Kami memarkir mobil sekitar seratus meter dari gedung Multifaith Centre, lalu berjalan kaki sambil berbincang santai. Meski masih pagi buta, lampu di dalam beberapa gedung universitas sudah menyala, menemani para tenaga kebersihan kampus yang bertugas sejak tengah malam tadi. Di Multifaith Centre, tampak beberapa orang jemaah sudah berada di dalam mushala, menunggu iqamat dikumandangkan.
Shalat shubuh berjemaah pun didirikan. Sebagaimana di hari-hari sebelumnya, tak lebih dari lima belas orang bergabung.
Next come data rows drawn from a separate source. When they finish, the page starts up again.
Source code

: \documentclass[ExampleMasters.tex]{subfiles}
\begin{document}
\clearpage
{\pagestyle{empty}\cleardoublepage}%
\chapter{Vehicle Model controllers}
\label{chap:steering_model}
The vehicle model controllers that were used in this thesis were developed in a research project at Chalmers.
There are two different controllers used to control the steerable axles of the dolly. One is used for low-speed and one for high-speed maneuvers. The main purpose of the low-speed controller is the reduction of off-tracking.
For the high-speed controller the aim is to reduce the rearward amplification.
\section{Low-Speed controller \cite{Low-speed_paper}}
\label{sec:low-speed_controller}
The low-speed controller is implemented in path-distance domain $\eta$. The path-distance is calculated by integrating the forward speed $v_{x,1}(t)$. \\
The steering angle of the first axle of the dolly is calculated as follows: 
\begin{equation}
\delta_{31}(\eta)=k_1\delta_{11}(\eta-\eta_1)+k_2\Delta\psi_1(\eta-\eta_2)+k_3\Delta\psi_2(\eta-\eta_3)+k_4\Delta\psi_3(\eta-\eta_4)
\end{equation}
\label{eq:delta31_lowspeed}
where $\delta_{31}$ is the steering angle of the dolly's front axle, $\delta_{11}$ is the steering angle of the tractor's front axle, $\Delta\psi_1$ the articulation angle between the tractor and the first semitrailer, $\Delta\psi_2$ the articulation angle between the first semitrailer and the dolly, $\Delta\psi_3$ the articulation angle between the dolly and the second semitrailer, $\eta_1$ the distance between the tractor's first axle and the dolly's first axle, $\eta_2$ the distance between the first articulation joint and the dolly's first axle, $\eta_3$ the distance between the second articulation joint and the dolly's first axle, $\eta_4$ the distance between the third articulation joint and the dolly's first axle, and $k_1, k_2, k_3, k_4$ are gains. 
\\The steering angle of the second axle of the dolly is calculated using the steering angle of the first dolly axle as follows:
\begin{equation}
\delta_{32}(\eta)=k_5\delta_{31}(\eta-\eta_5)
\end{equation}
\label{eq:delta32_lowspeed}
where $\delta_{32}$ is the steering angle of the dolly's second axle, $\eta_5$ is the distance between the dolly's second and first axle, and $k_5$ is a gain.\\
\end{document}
Bacaan Alquran sang imam, seorang mahasiswa asal Timur Tengah, mengalun merdu di tengah pagi buta yang sunyi di pinggiran Brisbane ini. Selepas shalat, salah satu dari jemaah mengambil kitab Riyadhus Shalihin di rak buku, lalu membacakan beberapa hadits dalam bahasa Arab, berikut terjemahannya dalam bahasa Inggris.
***
Sungguh sering saya mendengar nasihat mengenai keberkahan yang berlimpah di waktu fajar, juga tentang keutamaan yang besar dari shalat berjemaah di masjid. Ketika sudah sampai kepada saya pemahaman mengenai hal itu, saya tergerak untuk mengaplikasikan apa yang saya pahami. Nyatanya, saya harus berjuang setahap demi setahap untuk dapat mendisiplinkan diri shalat shubuh berjemaah. Terlebih ketika saya harus bermukim di negeri orang untuk sementara waktu, dan pagi musim dingin harus saya lalui dengan suhu udara yang menggigit. Saya harus berjuang untuk bangkit dari balik selimut, berusaha keras melawan kantuk, lalu memaksa diri untuk mengambil air wudhu dan melangkah keluar.
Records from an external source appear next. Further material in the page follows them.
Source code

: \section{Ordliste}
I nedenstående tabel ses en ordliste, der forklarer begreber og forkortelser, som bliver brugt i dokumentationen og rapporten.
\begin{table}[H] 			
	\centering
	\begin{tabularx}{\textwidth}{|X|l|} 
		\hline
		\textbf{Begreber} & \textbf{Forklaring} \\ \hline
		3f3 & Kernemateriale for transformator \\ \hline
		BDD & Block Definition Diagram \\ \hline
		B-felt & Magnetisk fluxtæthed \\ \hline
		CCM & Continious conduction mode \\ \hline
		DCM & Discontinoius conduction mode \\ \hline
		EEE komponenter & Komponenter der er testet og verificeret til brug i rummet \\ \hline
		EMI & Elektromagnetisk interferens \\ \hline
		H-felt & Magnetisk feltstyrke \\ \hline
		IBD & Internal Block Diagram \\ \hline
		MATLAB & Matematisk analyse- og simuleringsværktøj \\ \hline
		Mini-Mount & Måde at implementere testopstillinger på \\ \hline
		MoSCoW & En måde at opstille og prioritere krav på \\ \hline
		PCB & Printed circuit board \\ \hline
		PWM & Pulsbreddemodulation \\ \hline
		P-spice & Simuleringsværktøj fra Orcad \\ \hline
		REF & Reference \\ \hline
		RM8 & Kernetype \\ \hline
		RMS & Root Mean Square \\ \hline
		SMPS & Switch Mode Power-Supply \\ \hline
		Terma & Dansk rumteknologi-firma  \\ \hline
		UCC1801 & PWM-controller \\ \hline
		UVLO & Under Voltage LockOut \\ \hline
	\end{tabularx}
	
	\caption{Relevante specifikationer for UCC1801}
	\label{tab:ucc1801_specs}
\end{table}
Karena itu, saya sungguh kagum pada beberapa kawan di St Lucia yang begitu berdisiplin dan bersemangat menyambut seruan untuk shalat shubuh berjemaah. Tidak hanya itu, mereka pun menawarkan bantuan untuk menjemput teman-teman yang lain dengan mobil mereka. Padahal, melihat situasi dan kondisi yang ada di negeri orang ini, sebenarnya sudah cukup alasan untuk mendirikan shalat shubuh itu di rumah saja. Letak masjid atau mushala kampus cukup jauh dari rumah, tidak ada suara adzan, belum lagi temperatur rendah menusuk tulang di musim dingin dan ada risiko bertemu orang mabuk di jalanan.
Namun, mereka tetap bersemangat. Saya merinding membayangkan motivasi dari dalam diri-diri mereka, yang kemudian menggerakkan mereka sedemikian rupa. Pastilah ada daya pendorong yang kuat, yang membersamai antusiasme dan langkah mereka. Ada keinginan untuk menggapai keutamaan yang besar dari ibadah shalat shubuh berjemaah. Ada motivasi untuk memakmurkan masjid atau mushala. Ada spirit untuk memburu keberkahan yang berlimpah di waktu fajar dan pagi.
Karena itu, saya berupaya mengejar agar semangat saya sama seperti semangat mereka. Saya memaksa diri untuk berdisiplin bangun sebelum waktu shubuh tiba dan kemudian melangkah menuju Multifaith Centre. Apalagi kemudian saya menyadari, pertemuan saya dengan sesama jemaah shalat shubuh adalah salah satu dari banyak kesempatan untuk menjaga hubungan saya dengan orang-orang saleh.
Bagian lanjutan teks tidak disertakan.